How to document and teach others "optimized beyond recognition" computationally intensive code?

Question

Occasionally there is the 1% of code that is computationally intensive enough that needs the heaviest kind of low-level optimization. Examples are video processing, image processing, and all kinds of signal processing, in general.

The goals are to document, and to teach the optimization techniques, so that the code does not become unmaintainable and prone to removal by newer developers. (*)

(*) Notwithstanding the possibility that the particular optimization is completely useless in some unforeseeable future CPUs, such that the code will be deleted anyway.
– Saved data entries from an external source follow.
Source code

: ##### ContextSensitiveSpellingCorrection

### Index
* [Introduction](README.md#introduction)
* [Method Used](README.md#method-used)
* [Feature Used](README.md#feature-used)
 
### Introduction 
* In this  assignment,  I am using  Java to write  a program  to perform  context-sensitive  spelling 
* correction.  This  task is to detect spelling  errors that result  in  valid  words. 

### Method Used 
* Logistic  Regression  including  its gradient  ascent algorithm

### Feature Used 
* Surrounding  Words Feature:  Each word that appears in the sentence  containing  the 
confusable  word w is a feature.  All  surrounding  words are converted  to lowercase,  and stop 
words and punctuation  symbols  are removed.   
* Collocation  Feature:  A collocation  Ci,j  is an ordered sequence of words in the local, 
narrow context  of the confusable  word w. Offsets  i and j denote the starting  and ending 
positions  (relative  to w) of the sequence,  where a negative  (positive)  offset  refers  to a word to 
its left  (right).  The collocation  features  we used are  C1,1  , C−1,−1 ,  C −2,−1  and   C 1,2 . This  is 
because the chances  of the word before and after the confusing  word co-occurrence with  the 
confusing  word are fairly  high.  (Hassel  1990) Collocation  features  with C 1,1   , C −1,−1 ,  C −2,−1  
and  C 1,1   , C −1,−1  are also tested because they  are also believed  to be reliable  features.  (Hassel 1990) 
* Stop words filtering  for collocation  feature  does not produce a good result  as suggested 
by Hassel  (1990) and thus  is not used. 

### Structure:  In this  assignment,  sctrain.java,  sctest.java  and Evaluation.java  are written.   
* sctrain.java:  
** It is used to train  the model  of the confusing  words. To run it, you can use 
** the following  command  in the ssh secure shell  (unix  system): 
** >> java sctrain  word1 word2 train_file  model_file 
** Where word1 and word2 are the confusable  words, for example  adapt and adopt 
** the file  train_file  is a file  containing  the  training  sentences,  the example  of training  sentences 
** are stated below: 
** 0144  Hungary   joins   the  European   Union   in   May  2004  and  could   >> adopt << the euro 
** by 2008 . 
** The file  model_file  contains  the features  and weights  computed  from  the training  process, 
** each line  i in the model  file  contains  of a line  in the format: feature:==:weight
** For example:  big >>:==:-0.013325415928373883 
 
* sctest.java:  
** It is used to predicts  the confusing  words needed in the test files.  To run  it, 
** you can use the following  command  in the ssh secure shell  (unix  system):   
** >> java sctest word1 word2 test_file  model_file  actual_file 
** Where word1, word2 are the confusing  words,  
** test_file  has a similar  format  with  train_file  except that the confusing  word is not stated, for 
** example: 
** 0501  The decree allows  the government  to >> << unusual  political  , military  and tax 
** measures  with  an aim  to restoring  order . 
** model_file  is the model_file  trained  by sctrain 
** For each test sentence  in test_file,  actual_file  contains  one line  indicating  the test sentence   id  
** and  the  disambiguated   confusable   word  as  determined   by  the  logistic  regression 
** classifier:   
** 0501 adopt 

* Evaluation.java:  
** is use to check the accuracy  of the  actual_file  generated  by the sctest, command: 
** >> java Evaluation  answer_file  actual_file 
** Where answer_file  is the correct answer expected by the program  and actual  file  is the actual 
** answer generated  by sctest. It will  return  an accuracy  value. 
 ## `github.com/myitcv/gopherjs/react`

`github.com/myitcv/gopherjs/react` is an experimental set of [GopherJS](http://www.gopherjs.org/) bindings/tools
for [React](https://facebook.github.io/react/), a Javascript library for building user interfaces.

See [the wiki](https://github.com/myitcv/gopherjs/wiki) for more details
Considering that software offerings (commercial or open-source) retain their competitive advantage by having the fastest code and making use of the newest CPU architecture, software writers often need to tweak their code to make it run faster while getting the same output for a certain task, whlist tolerating a small amount of rounding errors.

Typically, a software writer can keep many versions of a function as a documentation of each optimization / algorithm rewrite that takes place. How does one make these versions available for others to study their optimization techniques?

Clean readable code vs fast hard to read code. When to cross the line?

Mark Booth · Answer 1 · 2014-09-01T20:05:01.087

Short answer

Keep optimisations local, make them obvious, document them well and make it easy to compare the optimised versions with each other and with the unoptimised version, both in terms of source code and run-time performance.

Full answer

If such optimisations really are that important to your product, then you need to know not only why the optimisations were useful before, but also provide enough information to help developers know whether they will be useful in the future.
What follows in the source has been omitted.